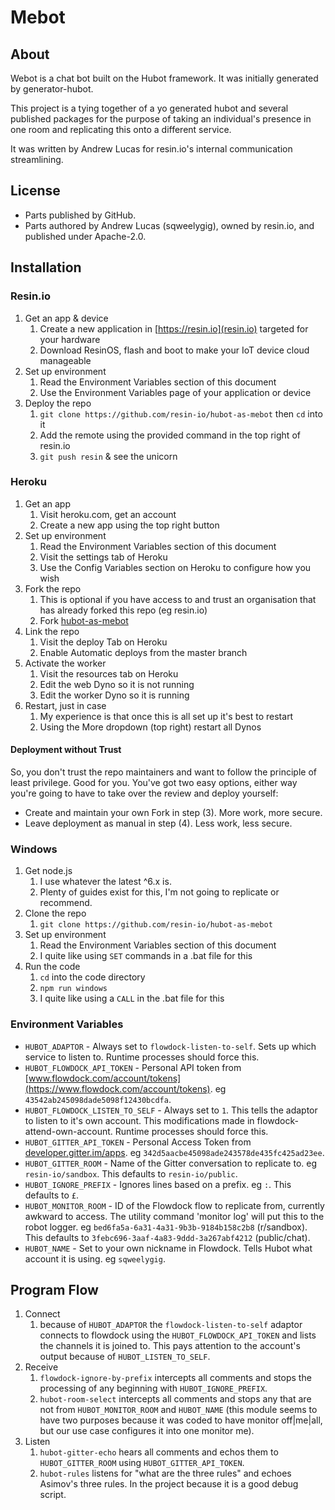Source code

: # Mebot

## About

Webot is a chat bot built on the Hubot framework. It was initially generated by
generator-hubot.

This project is a tying together of a yo generated hubot and several published
packages for the purpose of taking an individual's presence in one room and
replicating this onto a different service.

It was written by Andrew Lucas for resin.io's internal communication
streamlining.

## License

* Parts published by GitHub.
* Parts authored by Andrew Lucas (sqweelygig), owned by resin.io, and published
  under Apache-2.0.

## Installation

### Resin.io

1. Get an app &amp; device
    1. Create a new application in [https://resin.io](resin.io) targeted for
       your hardware
    2. Download ResinOS, flash and boot to make your IoT device cloud
       manageable
2. Set up environment
    1. Read the Environment Variables section of this document
    2. Use the Environment Variables page of your application or device
3. Deploy the repo
    1. `git clone https://github.com/resin-io/hubot-as-mebot` then `cd` into it
    2. Add the remote using the provided command in the top right of resin.io
    3. `git push resin` &amp; see the unicorn

### Heroku

1. Get an app
    1. Visit heroku.com, get an account
    2. Create a new app using the top right button
2. Set up environment
    1. Read the Environment Variables section of this document
    2. Visit the settings tab of Heroku
    2. Use the Config Variables section on Heroku to configure how you wish
3. Fork the repo
    1. This is optional if you have access to and trust an organisation that
       has already forked this repo (eg resin.io)
    2. Fork [hubot-as-mebot](https://github.com/resin-io/hubot-as-mebot)
4. Link the repo
    1. Visit the deploy Tab on Heroku
    2. Enable Automatic deploys from the master branch
5. Activate the worker
    1. Visit the resources tab on Heroku
    2. Edit the web Dyno so it is not running
    3. Edit the worker Dyno so it is running
6. Restart, just in case
    1. My experience is that once this is all set up it's best to restart
    2. Using the More dropdown (top right) restart all Dynos

#### Deployment without Trust

So, you don't trust the repo maintainers and want to follow the principle of
least privilege. Good for you. You've got two easy options, either way you're
going to have to take over the review and deploy yourself:
* Create and maintain your own Fork in step (3). More work, more secure.
* Leave deployment as manual in step (4). Less work, less secure.

### Windows

1. Get node.js
    1. I use whatever the latest ^6.x is.
    2. Plenty of guides exist for this, I'm not going to replicate or
       recommend.
2. Clone the repo
    1. `git clone https://github.com/resin-io/hubot-as-mebot`
3. Set up environment
    1. Read the Environment Variables section of this document
    2. I quite like using `SET` commands in a .bat file for this
4. Run the code
    1. `cd` into the code directory
    2. `npm run windows`
    3. I quite like using a `CALL` in the .bat file for this

### Environment Variables

* `HUBOT_ADAPTOR` - Always set to `flowdock-listen-to-self`. Sets up which
  service to listen to. Runtime processes should force this.
* `HUBOT_FLOWDOCK_API_TOKEN` - Personal API token from
  [www.flowdock.com/account/tokens](https://www.flowdock.com/account/tokens).
  eg `43542ab245098dade5098f12430bcdfa`.
* `HUBOT_FLOWDOCK_LISTEN_TO_SELF` - Always set to `1`. This tells the adaptor
  to listen to it's own account. This modifications made in
  flowdock-attend-own-account. Runtime processes should force this.
* `HUBOT_GITTER_API_TOKEN` - Personal Access Token from
  [developer.gitter.im/apps](https://developer.gitter.im/apps). eg
  `342d5aacbe45098ade243578de435fc425ad23ee`.
* `HUBOT_GITTER_ROOM` - Name of the Gitter conversation to replicate to. eg
  `resin-io/sandbox`. This defaults to `resin-io/public`.
* `HUBOT_IGNORE_PREFIX` - Ignores lines based on a prefix. eg `:`. This
  defaults to `£`.
* `HUBOT_MONITOR_ROOM` - ID of the Flowdock flow to replicate from, currently
  awkward to access.  The utility command 'monitor log' will put this to the
  robot logger. eg `bed6fa5a-6a31-4a31-9b3b-9184b158c2b8` (r/sandbox). This defaults to
  `3febc696-3aaf-4a83-9ddd-3a267abf4212` (public/chat).
* `HUBOT_NAME` - Set to your own nickname in Flowdock. Tells Hubot what account
  it is using. eg `sqweelygig`.

## Program Flow

1. Connect
    1. because of `HUBOT_ADAPTOR` the `flowdock-listen-to-self` adaptor
       connects to flowdock using the `HUBOT_FLOWDOCK_API_TOKEN` and lists the
       channels it is joined to.  This pays attention to the account's output
       because of `HUBOT_LISTEN_TO_SELF`.
2. Receive
    1. `flowdock-ignore-by-prefix` intercepts all comments and stops the
       processing of any beginning with `HUBOT_IGNORE_PREFIX`.
    2. `hubot-room-select` intercepts all comments and stops any that are
       not from `HUBOT_MONITOR_ROOM` and `HUBOT_NAME` (this module seems to
       have two purposes because it was coded to have monitor off|me|all, but
       our use case configures it into one monitor me).
3. Listen
    1. `hubot-gitter-echo` hears all comments and echos them to
       `HUBOT_GITTER_ROOM` using `HUBOT_GITTER_API_TOKEN`.
    2. `hubot-rules` listens for "what are the three rules" and echoes Asimov's
       three rules. In the project because it is a good debug script.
•••
_Assignment_
Filter the entries down to the lines holding the string "worker". Copy each of those lines.

_Exercise response_
5. Activate the worker
    3. Edit the worker Dyno so it is running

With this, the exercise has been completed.